___ Records shown
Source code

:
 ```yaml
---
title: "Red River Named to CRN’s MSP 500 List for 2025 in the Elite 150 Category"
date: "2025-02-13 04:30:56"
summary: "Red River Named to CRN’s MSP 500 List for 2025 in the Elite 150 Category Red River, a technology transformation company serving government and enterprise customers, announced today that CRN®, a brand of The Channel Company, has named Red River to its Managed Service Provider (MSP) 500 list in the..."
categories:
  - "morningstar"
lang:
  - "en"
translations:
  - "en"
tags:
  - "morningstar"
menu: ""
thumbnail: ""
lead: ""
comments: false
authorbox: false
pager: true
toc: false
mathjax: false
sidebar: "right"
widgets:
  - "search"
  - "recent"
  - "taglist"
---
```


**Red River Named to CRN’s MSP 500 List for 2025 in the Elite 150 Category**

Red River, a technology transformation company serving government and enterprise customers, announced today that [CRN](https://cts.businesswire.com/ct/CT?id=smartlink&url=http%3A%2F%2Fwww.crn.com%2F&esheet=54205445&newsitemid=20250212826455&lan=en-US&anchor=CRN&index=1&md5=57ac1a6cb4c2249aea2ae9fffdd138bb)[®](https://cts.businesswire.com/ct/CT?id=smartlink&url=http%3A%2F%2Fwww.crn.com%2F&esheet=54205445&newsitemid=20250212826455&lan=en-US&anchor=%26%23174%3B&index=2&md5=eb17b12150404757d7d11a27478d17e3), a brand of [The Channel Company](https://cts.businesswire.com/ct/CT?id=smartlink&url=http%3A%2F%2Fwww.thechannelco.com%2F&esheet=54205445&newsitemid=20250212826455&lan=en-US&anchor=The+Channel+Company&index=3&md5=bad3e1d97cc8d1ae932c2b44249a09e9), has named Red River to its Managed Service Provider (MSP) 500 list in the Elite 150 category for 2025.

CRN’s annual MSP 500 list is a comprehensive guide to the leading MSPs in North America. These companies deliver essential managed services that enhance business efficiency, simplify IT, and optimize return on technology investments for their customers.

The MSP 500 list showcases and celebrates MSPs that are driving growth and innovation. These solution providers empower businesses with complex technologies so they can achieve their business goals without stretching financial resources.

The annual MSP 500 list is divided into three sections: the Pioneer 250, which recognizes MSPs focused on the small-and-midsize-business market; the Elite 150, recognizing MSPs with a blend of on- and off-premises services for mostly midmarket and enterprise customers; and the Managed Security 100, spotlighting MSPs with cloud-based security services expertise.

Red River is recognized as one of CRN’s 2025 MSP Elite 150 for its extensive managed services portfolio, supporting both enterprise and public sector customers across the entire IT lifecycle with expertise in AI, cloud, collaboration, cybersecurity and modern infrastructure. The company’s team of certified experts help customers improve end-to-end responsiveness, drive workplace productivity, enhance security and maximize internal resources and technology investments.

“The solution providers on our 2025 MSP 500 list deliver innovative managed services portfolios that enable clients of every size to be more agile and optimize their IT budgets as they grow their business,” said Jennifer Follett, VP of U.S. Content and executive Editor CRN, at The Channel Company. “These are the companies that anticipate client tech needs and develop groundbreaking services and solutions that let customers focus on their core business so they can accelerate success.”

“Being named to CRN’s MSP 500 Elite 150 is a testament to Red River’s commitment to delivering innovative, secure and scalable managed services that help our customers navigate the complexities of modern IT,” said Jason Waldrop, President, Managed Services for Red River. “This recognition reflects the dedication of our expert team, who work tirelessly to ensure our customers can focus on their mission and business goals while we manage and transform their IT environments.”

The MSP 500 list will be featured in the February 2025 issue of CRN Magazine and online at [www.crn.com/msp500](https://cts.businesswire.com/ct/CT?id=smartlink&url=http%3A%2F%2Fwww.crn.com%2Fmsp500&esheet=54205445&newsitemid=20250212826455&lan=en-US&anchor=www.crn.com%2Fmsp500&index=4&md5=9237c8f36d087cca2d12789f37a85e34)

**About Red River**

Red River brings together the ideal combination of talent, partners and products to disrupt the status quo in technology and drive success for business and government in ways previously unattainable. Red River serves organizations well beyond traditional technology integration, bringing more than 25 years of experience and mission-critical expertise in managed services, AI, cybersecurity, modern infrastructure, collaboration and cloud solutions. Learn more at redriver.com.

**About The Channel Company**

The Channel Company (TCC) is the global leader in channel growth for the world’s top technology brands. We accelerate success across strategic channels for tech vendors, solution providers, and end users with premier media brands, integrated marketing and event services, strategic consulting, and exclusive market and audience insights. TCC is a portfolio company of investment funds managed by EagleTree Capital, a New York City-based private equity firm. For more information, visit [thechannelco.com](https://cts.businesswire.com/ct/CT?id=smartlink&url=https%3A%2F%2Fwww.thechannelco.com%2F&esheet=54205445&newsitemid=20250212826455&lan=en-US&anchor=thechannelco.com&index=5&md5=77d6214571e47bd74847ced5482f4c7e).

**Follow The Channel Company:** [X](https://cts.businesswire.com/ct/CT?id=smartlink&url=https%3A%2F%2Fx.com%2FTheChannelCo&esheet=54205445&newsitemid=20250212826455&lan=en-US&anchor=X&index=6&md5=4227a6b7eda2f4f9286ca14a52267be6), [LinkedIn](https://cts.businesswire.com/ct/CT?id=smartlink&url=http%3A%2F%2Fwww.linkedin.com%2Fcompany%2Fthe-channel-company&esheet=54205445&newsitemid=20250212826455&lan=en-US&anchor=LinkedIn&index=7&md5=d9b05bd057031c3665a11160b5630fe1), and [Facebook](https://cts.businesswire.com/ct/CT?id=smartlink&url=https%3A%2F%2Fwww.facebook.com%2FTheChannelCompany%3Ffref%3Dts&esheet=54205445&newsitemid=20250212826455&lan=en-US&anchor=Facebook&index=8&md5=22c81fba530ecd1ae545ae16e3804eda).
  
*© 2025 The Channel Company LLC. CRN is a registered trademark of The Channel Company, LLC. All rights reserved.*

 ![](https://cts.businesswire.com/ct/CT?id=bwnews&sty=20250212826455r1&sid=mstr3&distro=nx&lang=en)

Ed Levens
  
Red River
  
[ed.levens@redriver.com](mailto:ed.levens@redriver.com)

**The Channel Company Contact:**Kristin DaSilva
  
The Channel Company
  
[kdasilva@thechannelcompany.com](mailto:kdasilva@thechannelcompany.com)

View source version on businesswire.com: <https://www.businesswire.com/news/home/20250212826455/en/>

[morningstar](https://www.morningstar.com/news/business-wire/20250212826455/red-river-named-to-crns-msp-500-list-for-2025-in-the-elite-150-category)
______
**Problem requirements**:
Which lines above include the word "About"? Return each one.

**Expected answer**:
**About Red River**
**About The Channel Company**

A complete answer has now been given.